#### Task brief:
Pull out every line below that holds the word "heißt".

#### Given information:
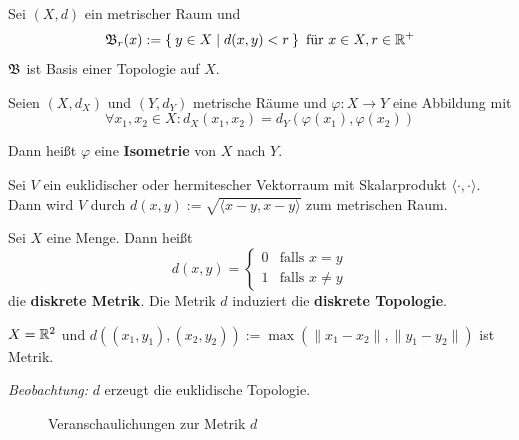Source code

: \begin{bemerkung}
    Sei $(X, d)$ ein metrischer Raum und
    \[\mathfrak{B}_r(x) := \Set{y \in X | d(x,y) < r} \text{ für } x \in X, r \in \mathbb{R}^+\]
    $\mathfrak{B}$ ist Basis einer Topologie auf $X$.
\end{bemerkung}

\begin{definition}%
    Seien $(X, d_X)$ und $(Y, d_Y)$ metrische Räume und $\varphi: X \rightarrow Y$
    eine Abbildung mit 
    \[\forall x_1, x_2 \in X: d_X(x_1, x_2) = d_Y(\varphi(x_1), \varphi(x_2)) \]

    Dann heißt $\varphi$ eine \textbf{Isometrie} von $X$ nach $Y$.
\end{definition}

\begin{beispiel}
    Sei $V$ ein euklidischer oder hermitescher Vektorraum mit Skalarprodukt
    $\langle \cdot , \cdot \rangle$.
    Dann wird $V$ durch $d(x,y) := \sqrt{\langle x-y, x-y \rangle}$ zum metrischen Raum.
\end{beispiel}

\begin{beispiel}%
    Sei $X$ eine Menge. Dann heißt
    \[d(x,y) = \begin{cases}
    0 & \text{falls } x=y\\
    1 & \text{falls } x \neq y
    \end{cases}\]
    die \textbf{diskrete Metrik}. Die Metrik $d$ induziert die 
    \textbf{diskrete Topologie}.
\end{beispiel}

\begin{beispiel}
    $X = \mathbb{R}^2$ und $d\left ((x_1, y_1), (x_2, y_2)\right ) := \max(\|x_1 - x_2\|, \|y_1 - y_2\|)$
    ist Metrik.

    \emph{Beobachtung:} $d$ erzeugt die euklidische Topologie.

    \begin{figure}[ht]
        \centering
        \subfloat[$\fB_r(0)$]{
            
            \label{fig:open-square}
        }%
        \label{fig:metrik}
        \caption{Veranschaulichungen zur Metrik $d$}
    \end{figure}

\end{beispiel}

...

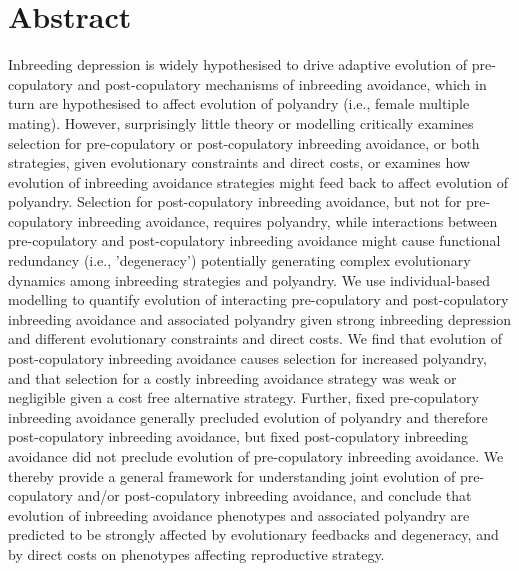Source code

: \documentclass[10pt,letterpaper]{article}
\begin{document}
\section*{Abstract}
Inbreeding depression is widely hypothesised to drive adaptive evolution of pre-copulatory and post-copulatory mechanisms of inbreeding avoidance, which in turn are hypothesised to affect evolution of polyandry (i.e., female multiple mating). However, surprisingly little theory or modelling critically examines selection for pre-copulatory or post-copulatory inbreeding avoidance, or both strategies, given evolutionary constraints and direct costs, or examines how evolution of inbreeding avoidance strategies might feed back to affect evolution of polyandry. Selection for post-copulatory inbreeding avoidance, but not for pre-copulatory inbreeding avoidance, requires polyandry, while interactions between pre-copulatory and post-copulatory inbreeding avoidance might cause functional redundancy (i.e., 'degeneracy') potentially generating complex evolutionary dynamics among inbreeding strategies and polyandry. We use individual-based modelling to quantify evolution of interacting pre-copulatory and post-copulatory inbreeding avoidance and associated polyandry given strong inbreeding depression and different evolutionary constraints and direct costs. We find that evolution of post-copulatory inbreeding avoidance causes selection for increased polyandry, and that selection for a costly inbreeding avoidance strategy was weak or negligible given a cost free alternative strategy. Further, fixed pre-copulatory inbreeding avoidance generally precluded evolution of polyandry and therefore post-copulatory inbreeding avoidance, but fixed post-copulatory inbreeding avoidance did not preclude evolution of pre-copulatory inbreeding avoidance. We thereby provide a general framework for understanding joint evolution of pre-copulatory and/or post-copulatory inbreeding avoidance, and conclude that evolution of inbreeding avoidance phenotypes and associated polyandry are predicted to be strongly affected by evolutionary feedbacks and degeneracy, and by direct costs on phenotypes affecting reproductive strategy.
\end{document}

#### Exercise answer:
    Dann heißt $\varphi$ eine \textbf{Isometrie} von $X$ nach $Y$.
    Sei $X$ eine Menge. Dann heißt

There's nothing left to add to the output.